What I was surprised about was my emotional response. I've been writing this post in my head since it became the number one topic of conversation. For anyone who has ever been the victim of sexual assault, myself included, these words burn. Despite reliving the trauma, I'm really glad that it's opening up a dialogue. The amount of women who have been sexually assaulted is staggering; in fact, I don't know any women who haven't been verbally assaulted at the very least. But here's the deal: NOBODY EVER TALKS ABOUT IT.

Let's talk about it.

I've addressed verbal assaults twice on my blog. You can read them here [Enough is Enough] and here [What I wish I would have said]

I'm not going to go into any detail of the times I've been physically sexually assaulted. My social media accounts, including this blog, are all public, and there are too many pervs who would get off on the details.

When it happened when I was younger, I thought it was my fault. I used to try and rationalize it away - "He didn't really mean to." "I could have done something more to stop it." "What did I say/do that allowed this to happen?" I've come to terms with those things - I came to a place where I could say with a surety that I had been assaulted (even claiming abuse was difficult for me). I'm not angry about those times anymore.

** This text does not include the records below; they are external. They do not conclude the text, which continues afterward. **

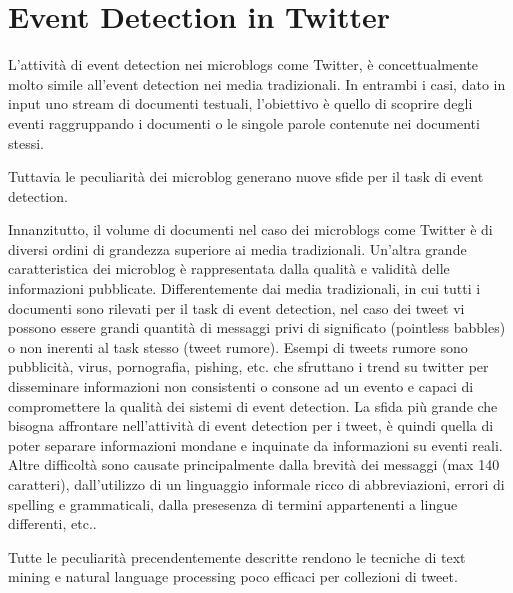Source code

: \section{Event Detection in Twitter}
L'attività di event detection nei microblogs come Twitter, è concettualmente molto simile all'event detection nei media tradizionali. In entrambi i casi, dato in input uno stream di documenti testuali, l'obiettivo è quello di scoprire degli eventi raggruppando i documenti o le singole parole contenute nei documenti stessi. 

Tuttavia le peculiarità dei microblog generano  nuove sfide per il task di event detection.

Innanzitutto, il volume di documenti nel caso dei microblogs come Twitter  è di diversi ordini di grandezza superiore ai media tradizionali. Un'altra grande caratteristica dei microblog è rappresentata dalla qualità e validità delle informazioni pubblicate. Differentemente dai media tradizionali, in cui tutti i documenti sono rilevati per il task di event detection, nel caso dei tweet vi possono essere grandi quantità di messaggi privi di significato (pointless babbles) \cite{DBLP:conf/icwsm/HurlockW11} o non inerenti al task stesso \cite{Castillo:2011:ICT:1963405.1963500} (tweet rumore). Esempi di tweets rumore sono pubblicità, virus, pornografia, pishing, etc. \cite{DBLP:conf/icwsm/LeeEC11} che sfruttano i trend su twitter per disseminare informazioni non consistenti o consone ad un evento e capaci di compromettere la qualità dei sistemi di event detection.
La sfida più grande che bisogna affrontare nell'attività di event detection per i tweet, è quindi quella di poter separare informazioni mondane e inquinate da informazioni su eventi reali. Altre difficoltà sono causate principalmente dalla brevità dei messaggi (max 140 caratteri), dall'utilizzo di un linguaggio informale ricco di abbreviazioni, errori di spelling e grammaticali, dalla presesenza di termini appartenenti a lingue differenti, etc..

Tutte le peculiarità precendentemente descritte rendono le tecniche di text mining e natural language processing poco efficaci per collezioni di tweet.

What I am angry about is the most recent time it happened.

It was in June of this year. I was a thirty-one-year-old woman riding a bus home from UCLA where I'd spent several hours in Powell Library writing comments for my students' final progress reports. A man got on a few stops after UCLA and ended up right next to me. As the situation unfolded, I felt the blood drain from my face. I kept thinking over and over again, "Is this really happening?" The bus driver kept telling people to move back because the bus was filling up. He didn't move. He was the one who needed to move because he was blocking the aisle with plenty of room behind him. I kept waiting for him to move. He never did.

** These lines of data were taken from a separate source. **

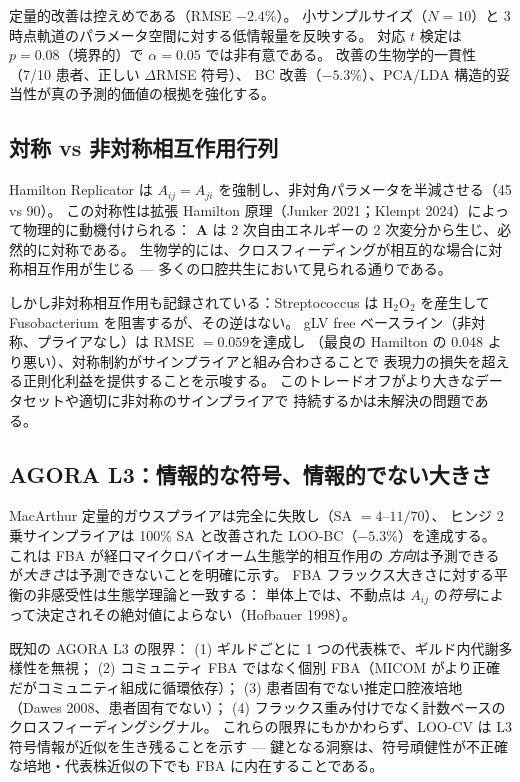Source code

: \documentclass[11pt,a4paper]{article}
\newcommand{\bA}{\mathbf{A}}
\begin{document}
定量的改善は控えめである（RMSE $-2.4\%$）。
小サンプルサイズ（$N=10$）と 3 時点軌道のパラメータ空間に対する低情報量を反映する。
対応 $t$ 検定は $p=0.08$（境界的）で $\alpha=0.05$ では非有意である。
改善の生物学的一貫性（7/10 患者、正しい $\Delta$RMSE 符号）、
BC 改善（$-5.3\%$）、PCA/LDA 構造的妥当性が真の予測的価値の根拠を強化する。

\subsection{対称 vs 非対称相互作用行列}
\label{ssec:disc_sym}

Hamilton Replicator は $A_{ij}=A_{ji}$ を強制し、非対角パラメータを半減させる（45 vs 90）。
この対称性は拡張 Hamilton 原理（Junker 2021；Klempt 2024）によって物理的に動機付けられる：
$\bA$ は 2 次自由エネルギーの 2 次変分から生じ、必然的に対称である。
生物学的には、クロスフィーディングが相互的な場合に対称相互作用が生じる
--- 多くの口腔共生において見られる通りである。

しかし非対称相互作用も記録されている：Streptococcus は $\text{H}_2\text{O}_2$ を産生して
Fusobacterium を阻害するが、その逆はない。
gLV free ベースライン（非対称、プライアなし）は RMSE $= 0.059$を達成し
（最良の Hamilton の 0.048 より悪い）、対称制約がサインプライアと組み合わさることで
表現力の損失を超える正則化利益を提供することを示唆する。
このトレードオフがより大きなデータセットや適切に非対称のサインプライアで
持続するかは未解決の問題である。

\subsection{AGORA L3：情報的な符号、情報的でない大きさ}
\label{ssec:disc_agora}

MacArthur 定量的ガウスプライアは完全に失敗し（SA $= 4$--$11/70$）、
ヒンジ 2 乗サインプライアは 100\% SA と改善された LOO-BC（$-5.3\%$）を達成する。
これは FBA が経口マイクロバイオーム生態学的相互作用の
\emph{方向}は予測できるが\emph{大きさ}は予測できないことを明確に示す。
FBA フラックス大きさに対する平衡の非感受性は生態学理論と一致する：
単体上では、不動点は $A_{ij}$ の\emph{符号}によって決定されその絶対値によらない（Hofbauer 1998）。

既知の AGORA L3 の限界：
(1) ギルドごとに 1 つの代表株で、ギルド内代謝多様性を無視；
(2) コミュニティ FBA ではなく個別 FBA（MICOM がより正確だがコミュニティ組成に循環依存）；
(3) 患者固有でない推定口腔液培地（Dawes 2008、患者固有でない）；
(4) フラックス重み付けでなく計数ベースのクロスフィーディングシグナル。
これらの限界にもかかわらず、LOO-CV は L3 符号情報が近似を生き残ることを示す
--- 鍵となる洞察は、符号頑健性が不正確な培地・代表株近似の下でも FBA に内在することである。
\end{document}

I'm angry because I said nothing. I didn't know what to say. Have you heard about assuming positive intent? Sometimes that's the wrong thing to assume. When I realized there was nothing mistaken about what was going on, when what was happening really sank in, I removed myself from the situation. I went to the back of the bus and waited for my stop. I was shaking. I was scared. I was embarrassed. I was furious.

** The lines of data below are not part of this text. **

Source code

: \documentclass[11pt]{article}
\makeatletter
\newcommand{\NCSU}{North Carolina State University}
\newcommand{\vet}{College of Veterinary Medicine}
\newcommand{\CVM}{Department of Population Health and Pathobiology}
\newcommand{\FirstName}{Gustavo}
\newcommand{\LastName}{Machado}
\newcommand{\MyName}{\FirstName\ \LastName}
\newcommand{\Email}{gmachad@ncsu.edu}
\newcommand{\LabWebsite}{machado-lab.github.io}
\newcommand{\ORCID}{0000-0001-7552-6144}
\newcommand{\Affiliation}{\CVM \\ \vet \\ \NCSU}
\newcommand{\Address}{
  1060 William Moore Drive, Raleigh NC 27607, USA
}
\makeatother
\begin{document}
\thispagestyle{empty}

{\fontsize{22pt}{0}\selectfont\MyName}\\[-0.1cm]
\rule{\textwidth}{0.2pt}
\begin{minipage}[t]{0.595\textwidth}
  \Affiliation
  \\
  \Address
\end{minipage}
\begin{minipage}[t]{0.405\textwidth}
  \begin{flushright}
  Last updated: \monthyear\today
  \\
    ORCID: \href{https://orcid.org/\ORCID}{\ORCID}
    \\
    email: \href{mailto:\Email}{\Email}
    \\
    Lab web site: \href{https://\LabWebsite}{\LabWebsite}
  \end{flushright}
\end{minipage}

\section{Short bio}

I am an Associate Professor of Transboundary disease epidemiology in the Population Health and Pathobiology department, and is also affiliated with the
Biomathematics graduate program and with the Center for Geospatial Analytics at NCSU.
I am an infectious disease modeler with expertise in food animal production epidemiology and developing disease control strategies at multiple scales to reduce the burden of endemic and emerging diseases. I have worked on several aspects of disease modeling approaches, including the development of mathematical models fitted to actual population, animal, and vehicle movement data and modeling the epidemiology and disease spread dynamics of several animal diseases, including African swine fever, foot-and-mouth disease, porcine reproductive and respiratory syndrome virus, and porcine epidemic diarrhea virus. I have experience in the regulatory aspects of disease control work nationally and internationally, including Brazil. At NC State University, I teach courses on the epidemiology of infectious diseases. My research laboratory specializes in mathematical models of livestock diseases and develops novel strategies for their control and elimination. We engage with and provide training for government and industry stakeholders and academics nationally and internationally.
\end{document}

WHY DIDN'T I SAY ANYTHING?!?! Why didn't I yell at him or push him away? I'm a strong, confident, intelligent, independent woman. But in that moment, I was paralyzed.

Is this really happening?

Is this really happening?

Is this really happening?

Yes. It really happened. It happens all the time. And perpetrators get away with it all the time. It catches us so off guard. There is shame, even though victims shouldn't be the ones who carry the shame. Why would anyone ever think that violating the comfort and safety of someone is okay? That's what's shameful. But I still can't shake the shame of losing my voice when I most needed it - losing my voice when using it might have meant saving someone else from an assault.

While I hope there isn't a next time, the likelihood is that there will be. The way we talk about women is deplorable. All over the world. The way some women talk about themselves is devastating.

"Locker Room Talk" is NEVER okay. "Boys will be boys" is not okay. For the most part, people can't control their thoughts, but they can certainly control their words, and especially their actions. I am the mother of two daughters, and I know that the odds of them facing some form of sexual assault is just about 100%. It makes me sick. It has to stop. We have to stop giving perpetrators passes.

Nearly every woman in the world carries trauma from sexual assault. I'm reliving that trauma right now. Many are. Please, please, please, let's not stop talking about it. Let's stand up for one another. Let's take the shame away from victims and put it where it belongs.